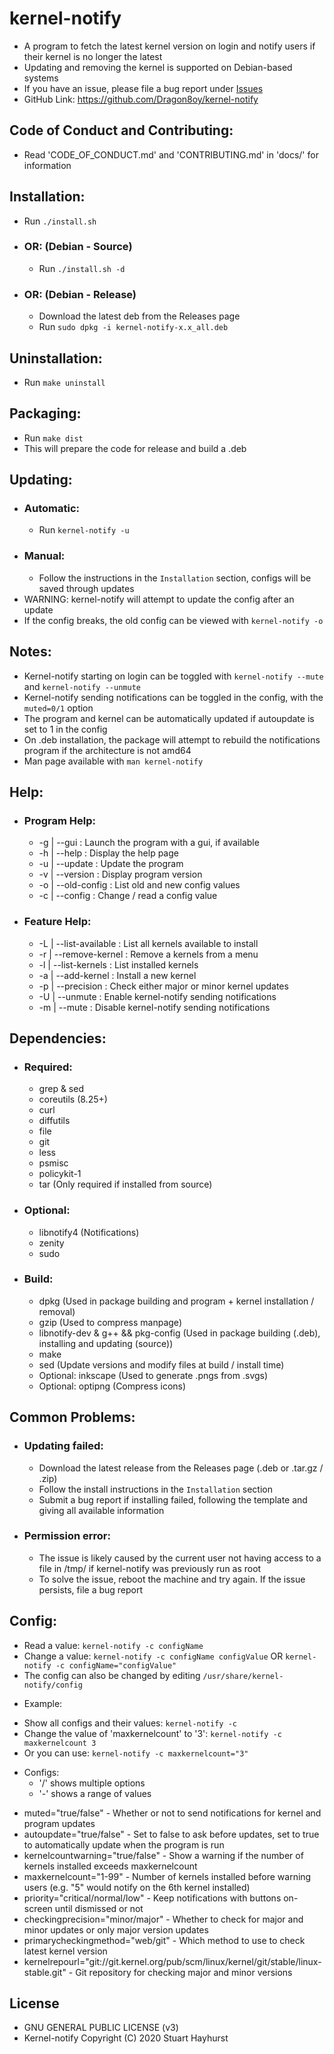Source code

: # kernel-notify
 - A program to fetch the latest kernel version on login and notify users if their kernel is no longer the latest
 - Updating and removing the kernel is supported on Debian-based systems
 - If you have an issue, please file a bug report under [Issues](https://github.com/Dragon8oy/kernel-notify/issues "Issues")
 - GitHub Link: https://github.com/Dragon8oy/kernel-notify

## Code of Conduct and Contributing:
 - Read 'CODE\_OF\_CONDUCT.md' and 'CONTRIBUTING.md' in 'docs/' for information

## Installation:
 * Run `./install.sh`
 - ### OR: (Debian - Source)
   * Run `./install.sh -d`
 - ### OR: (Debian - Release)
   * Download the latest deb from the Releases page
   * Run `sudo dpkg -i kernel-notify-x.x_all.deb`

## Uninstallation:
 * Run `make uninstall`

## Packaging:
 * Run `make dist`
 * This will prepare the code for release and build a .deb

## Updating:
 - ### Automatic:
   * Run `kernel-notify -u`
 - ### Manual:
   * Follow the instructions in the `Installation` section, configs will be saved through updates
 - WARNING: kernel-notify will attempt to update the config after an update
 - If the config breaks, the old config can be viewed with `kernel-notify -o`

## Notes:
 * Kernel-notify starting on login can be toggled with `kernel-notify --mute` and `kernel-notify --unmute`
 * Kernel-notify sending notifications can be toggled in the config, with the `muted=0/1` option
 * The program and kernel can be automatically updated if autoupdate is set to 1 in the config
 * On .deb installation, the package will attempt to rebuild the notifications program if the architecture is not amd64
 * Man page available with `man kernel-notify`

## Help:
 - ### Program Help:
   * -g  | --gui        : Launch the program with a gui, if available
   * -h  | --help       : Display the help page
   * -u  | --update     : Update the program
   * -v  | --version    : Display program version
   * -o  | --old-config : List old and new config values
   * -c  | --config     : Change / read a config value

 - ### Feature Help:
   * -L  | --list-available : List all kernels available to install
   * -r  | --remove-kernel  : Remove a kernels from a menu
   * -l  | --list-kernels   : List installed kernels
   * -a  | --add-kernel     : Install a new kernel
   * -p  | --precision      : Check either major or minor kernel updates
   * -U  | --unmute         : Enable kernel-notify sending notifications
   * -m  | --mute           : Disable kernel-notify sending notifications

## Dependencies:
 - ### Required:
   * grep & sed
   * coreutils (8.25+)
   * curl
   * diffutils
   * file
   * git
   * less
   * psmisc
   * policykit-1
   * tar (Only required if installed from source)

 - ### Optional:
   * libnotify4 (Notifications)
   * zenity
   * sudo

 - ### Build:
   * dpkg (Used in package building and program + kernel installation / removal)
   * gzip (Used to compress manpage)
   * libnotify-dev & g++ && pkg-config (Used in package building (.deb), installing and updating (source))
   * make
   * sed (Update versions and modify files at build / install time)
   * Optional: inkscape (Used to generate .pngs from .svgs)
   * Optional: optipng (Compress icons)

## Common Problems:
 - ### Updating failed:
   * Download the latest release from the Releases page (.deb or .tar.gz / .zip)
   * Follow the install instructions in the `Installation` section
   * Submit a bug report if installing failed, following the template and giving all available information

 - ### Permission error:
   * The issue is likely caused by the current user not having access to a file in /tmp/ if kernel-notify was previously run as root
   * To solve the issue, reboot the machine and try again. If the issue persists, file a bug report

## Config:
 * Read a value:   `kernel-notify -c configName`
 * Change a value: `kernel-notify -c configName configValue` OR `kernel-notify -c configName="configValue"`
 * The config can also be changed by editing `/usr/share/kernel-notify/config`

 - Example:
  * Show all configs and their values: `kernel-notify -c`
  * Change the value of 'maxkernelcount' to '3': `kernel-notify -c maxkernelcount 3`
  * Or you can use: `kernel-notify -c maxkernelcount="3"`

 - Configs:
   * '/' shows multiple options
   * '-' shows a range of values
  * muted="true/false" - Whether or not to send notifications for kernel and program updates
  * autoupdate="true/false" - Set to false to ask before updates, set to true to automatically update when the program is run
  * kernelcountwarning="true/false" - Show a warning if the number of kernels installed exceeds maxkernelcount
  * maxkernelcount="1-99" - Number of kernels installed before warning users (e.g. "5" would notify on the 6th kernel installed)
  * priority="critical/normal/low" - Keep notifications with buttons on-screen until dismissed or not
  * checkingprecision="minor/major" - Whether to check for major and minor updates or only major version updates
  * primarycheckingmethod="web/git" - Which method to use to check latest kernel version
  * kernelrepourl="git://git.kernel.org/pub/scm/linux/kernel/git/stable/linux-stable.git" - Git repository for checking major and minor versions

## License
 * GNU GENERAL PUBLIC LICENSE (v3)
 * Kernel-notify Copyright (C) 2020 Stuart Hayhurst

+++

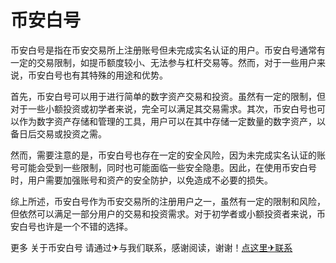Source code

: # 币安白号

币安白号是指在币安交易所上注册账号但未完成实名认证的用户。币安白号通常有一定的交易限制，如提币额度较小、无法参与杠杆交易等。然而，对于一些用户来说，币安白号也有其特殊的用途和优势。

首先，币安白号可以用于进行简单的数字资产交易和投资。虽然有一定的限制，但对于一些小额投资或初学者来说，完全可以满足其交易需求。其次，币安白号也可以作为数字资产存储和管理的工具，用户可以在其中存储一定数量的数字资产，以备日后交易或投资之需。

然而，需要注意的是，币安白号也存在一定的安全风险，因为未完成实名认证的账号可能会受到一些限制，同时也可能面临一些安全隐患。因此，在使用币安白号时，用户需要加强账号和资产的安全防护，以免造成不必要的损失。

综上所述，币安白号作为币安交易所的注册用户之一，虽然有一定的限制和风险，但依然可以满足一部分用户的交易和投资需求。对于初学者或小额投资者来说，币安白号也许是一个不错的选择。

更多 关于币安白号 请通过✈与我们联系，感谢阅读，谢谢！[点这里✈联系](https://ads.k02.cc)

+++

• **Task item**
Using the records given above, list every line that includes the word "from".

• **Answer below**
   * Download the latest deb from the Releases page
   * -r  | --remove-kernel  : Remove a kernels from a menu
   * tar (Only required if installed from source)
   * Optional: inkscape (Used to generate .pngs from .svgs)
   * Download the latest release from the Releases page (.deb or .tar.gz / .zip)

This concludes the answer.